## Task brief
The answer must consist of every line from the entries that holds the word "summaries".

::::

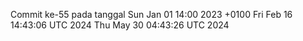 Commit ke-55 pada tanggal Sun Jan 01 14:00 2023 +0100
Fri Feb 16 14:43:06 UTC 2024
Thu May 30 04:43:26 UTC 2024
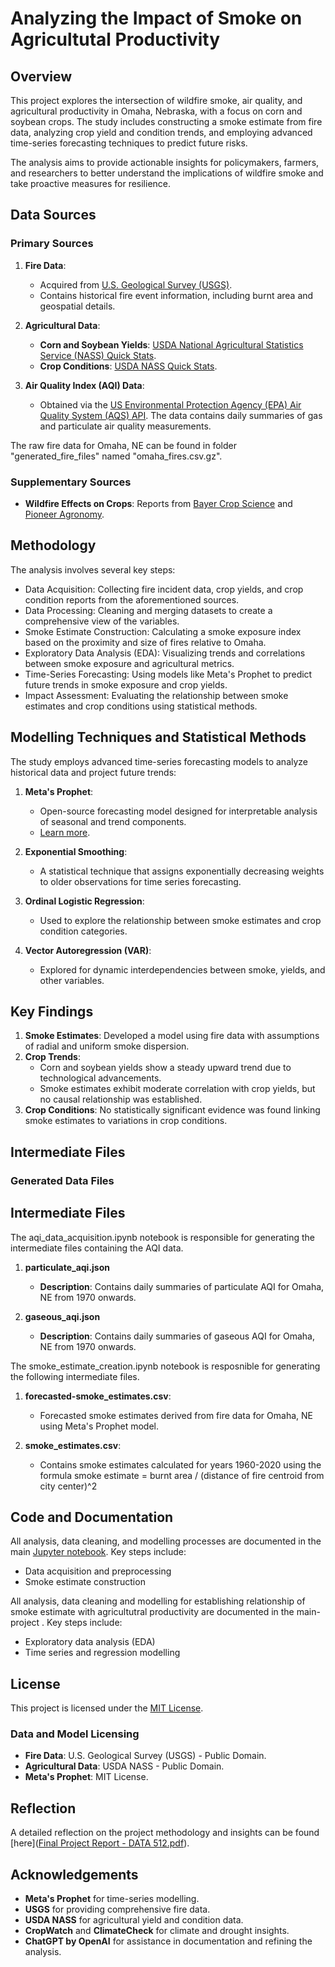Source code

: # Analyzing the Impact of Smoke on Agricultutal Productivity 

## Overview
This project explores the intersection of wildfire smoke, air quality, and agricultural productivity in Omaha, Nebraska, with a focus on corn and soybean crops. The study includes constructing a smoke estimate from fire data, analyzing crop yield and condition trends, and employing advanced time-series forecasting techniques to predict future risks. 

The analysis aims to provide actionable insights for policymakers, farmers, and researchers to better understand the implications of wildfire smoke and take proactive measures for resilience.

## Data Sources
### Primary Sources
1. **Fire Data**:  
   - Acquired from [U.S. Geological Survey (USGS)](https://www.sciencebase.gov/catalog/item/61aa537dd34eb622f699df81).  
   - Contains historical fire event information, including burnt area and geospatial details.

2. **Agricultural Data**:  
   - **Corn and Soybean Yields**: [USDA National Agricultural Statistics Service (NASS) Quick Stats](https://quickstats.nass.usda.gov/results/DE7B9199-B43E-32AB-B0E7-677D7F05CAE1).  
   - **Crop Conditions**: [USDA NASS Quick Stats](https://quickstats.nass.usda.gov/results/DD0A20B2-18BB-3945-97B2-9B4A5FAC1DED).

3. **Air Quality Index (AQI) Data**:
   - Obtained via the [US Environmental Protection Agency (EPA) Air Quality System (AQS) API](https://aqs.epa.gov/aqsweb/documents/data_api.html#daily). The data contains daily summaries of gas and particulate air quality measurements.

The raw fire data for Omaha, NE can be found in folder "generated_fire_files" named "omaha_fires.csv.gz".

### Supplementary Sources
- **Wildfire Effects on Crops**: Reports from [Bayer Crop Science](https://www.cropscience.bayer.us/articles/bayer/wildfire-smoke-on-crops) and [Pioneer Agronomy](https://www.pioneer.com/us/agronomy/wildfires-crop-yields.html#PotentialEffectsOfSmokeOnCrops_3).

## Methodology
The analysis involves several key steps:

- Data Acquisition: Collecting fire incident data, crop yields, and crop condition reports from the aforementioned sources.
- Data Processing: Cleaning and merging datasets to create a comprehensive view of the variables.
- Smoke Estimate Construction: Calculating a smoke exposure index based on the proximity and size of fires relative to Omaha.
- Exploratory Data Analysis (EDA): Visualizing trends and correlations between smoke exposure and agricultural metrics.
- Time-Series Forecasting: Using models like Meta's Prophet to predict future trends in smoke exposure and crop yields.
- Impact Assessment: Evaluating the relationship between smoke estimates and crop conditions using statistical methods.

## Modelling Techniques and Statistical Methods
The study employs advanced time-series forecasting models to analyze historical data and project future trends:
1. **Meta's Prophet**:  
   - Open-source forecasting model designed for interpretable analysis of seasonal and trend components.  
   - [Learn more](https://facebook.github.io/prophet/).
   
2. **Exponential Smoothing**:  
   - A statistical technique that assigns exponentially decreasing weights to older observations for time series forecasting.

3. **Ordinal Logistic Regression**:  
   - Used to explore the relationship between smoke estimates and crop condition categories.

4. **Vector Autoregression (VAR)**:  
   - Explored for dynamic interdependencies between smoke, yields, and other variables.

## Key Findings
1. **Smoke Estimates**: Developed a model using fire data with assumptions of radial and uniform smoke dispersion.  
2. **Crop Trends**:  
   - Corn and soybean yields show a steady upward trend due to technological advancements.  
   - Smoke estimates exhibit moderate correlation with crop yields, but no causal relationship was established.  
3. **Crop Conditions**: No statistically significant evidence was found linking smoke estimates to variations in crop conditions.

## Intermediate Files
### Generated Data Files
## Intermediate Files

The aqi_data_acquisition.ipynb notebook is responsible for generating the intermediate files containing the AQI data.

1. **particulate_aqi.json**
   - **Description**: Contains daily summaries of particulate AQI for Omaha, NE from 1970 onwards.

2. **gaseous_aqi.json**
   - **Description**: Contains daily summaries of gaseous AQI for Omaha, NE from 1970 onwards.
  
The smoke_estimate_creation.ipynb notebook is resposnible for generating the following intermediate files.
1. **forecasted-smoke_estimates.csv**:  
   - Forecasted smoke estimates derived from fire data for Omaha, NE using Meta's Prophet model.  

2. **smoke_estimates.csv**:  
   - Contains smoke estimates calculated for years 1960-2020 using the formula smoke estimate = burnt area / (distance of fire centroid from city center)^2

## Code and Documentation
All analysis, data cleaning, and modelling processes are documented in the main [Jupyter notebook](https://github.com/manya28/data-512-project/blob/main/main.ipynb). Key steps include:  
- Data acquisition and preprocessing  
- Smoke estimate construction

All analysis, data cleaning and modelling for establishing relationship of smoke estimate with agricultutral productivity are documented in the main-project . Key steps include:
- Exploratory data analysis (EDA)  
- Time series and regression modelling  

## License
This project is licensed under the [MIT License](https://opensource.org/licenses/MIT).

### Data and Model Licensing
- **Fire Data**: U.S. Geological Survey (USGS) - Public Domain.  
- **Agricultural Data**: USDA NASS - Public Domain.  
- **Meta's Prophet**: MIT License.

## Reflection
A detailed reflection on the project methodology and insights can be found [here]([Final Project Report - DATA 512.pdf](https://github.com/manya28/data-512-project/blob/main/Final%20Project%20Report%20-%20DATA%20512.pdf)).

## Acknowledgements
- **Meta's Prophet** for time-series modelling.  
- **USGS** for providing comprehensive fire data.  
- **USDA NASS** for agricultural yield and condition data.  
- **CropWatch** and **ClimateCheck** for climate and drought insights.  
- **ChatGPT by OpenAI** for assistance in documentation and refining the analysis.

::::

## Task response
   - Obtained via the [US Environmental Protection Agency (EPA) Air Quality System (AQS) API](https://aqs.epa.gov/aqsweb/documents/data_api.html#daily). The data contains daily summaries of gas and particulate air quality measurements.
   - **Description**: Contains daily summaries of particulate AQI for Omaha, NE from 1970 onwards.
   - **Description**: Contains daily summaries of gaseous AQI for Omaha, NE from 1970 onwards.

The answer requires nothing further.